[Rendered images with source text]
□ □ □ □ □
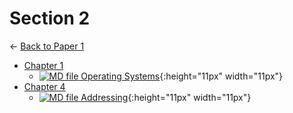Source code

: # Section 2

← [Back to Paper 1](..)

- [Chapter 1](chapter_1/index.html)
  - [![MD file](https://img.icons8.com/windows/512/4a90e2/regular-document.png) Operating Systems](chapter_1/operating_systems.html){:height="11px" width="11px"}
- [Chapter 4](chapter_4/index.html)
  - [![MD file](https://img.icons8.com/windows/512/4a90e2/regular-document.png) Addressing](chapter_4/addressing.html){:height="11px" width="11px"}
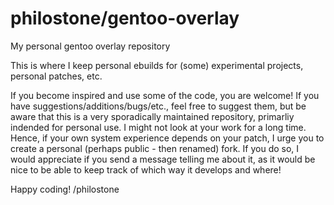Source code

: # philostone/gentoo-overlay
My personal gentoo overlay repository

This is where I keep personal ebuilds for (some) experimental projects, personal patches, etc.

If you become inspired and use some of the code, you are welcome!
If you have suggestions/additions/bugs/etc., feel free to suggest them, but be aware that this is a very sporadically maintained repository, primarliy indended for personal use. I might not look at your work for a long time. Hence, if your own system experience depends on your patch, I urge you to create a personal (perhaps public - then renamed) fork. If you do so, I would appreciate if you send a message telling me about it, as it would be nice to be able to keep track of which way it develops and where!

Happy coding!
/philostone
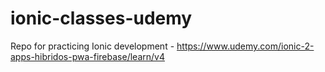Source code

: # ionic-classes-udemy
Repo for practicing Ionic development - https://www.udemy.com/ionic-2-apps-hibridos-pwa-firebase/learn/v4
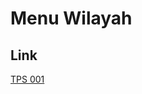 # Menu Wilayah

## Link

[TPS 001](https://github.com/gigit-pemilu/pemilu-2024-91-papua/tree/main/pilpres/hitung-suara/sub/91-papua/sub/03-jayapura/sub/18-gresi-selatan/sub/3002-desa-adat-iwon/sub/001-tps)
□ □ □ □ □
__EXERCISE__
Retype the lines above exactly, no pictures.

__WRITTEN SOLUTION__
Source code

: # Section 2

← [Back to Paper 1](..)

- [Chapter 1](chapter_1/index.html)
  - [![MD file](https://img.icons8.com/windows/512/4a90e2/regular-document.png) Operating Systems](chapter_1/operating_systems.html){:height="11px" width="11px"}
- [Chapter 4](chapter_4/index.html)
  - [![MD file](https://img.icons8.com/windows/512/4a90e2/regular-document.png) Addressing](chapter_4/addressing.html){:height="11px" width="11px"}
Source code

: # philostone/gentoo-overlay
My personal gentoo overlay repository

This is where I keep personal ebuilds for (some) experimental projects, personal patches, etc.

If you become inspired and use some of the code, you are welcome!
If you have suggestions/additions/bugs/etc., feel free to suggest them, but be aware that this is a very sporadically maintained repository, primarliy indended for personal use. I might not look at your work for a long time. Hence, if your own system experience depends on your patch, I urge you to create a personal (perhaps public - then renamed) fork. If you do so, I would appreciate if you send a message telling me about it, as it would be nice to be able to keep track of which way it develops and where!

Happy coding!
/philostone
Source code

: # ionic-classes-udemy
Repo for practicing Ionic development - https://www.udemy.com/ionic-2-apps-hibridos-pwa-firebase/learn/v4
 # Menu Wilayah

## Link

[TPS 001](https://github.com/gigit-pemilu/pemilu-2024-91-papua/tree/main/pilpres/hitung-suara/sub/91-papua/sub/03-jayapura/sub/18-gresi-selatan/sub/3002-desa-adat-iwon/sub/001-tps)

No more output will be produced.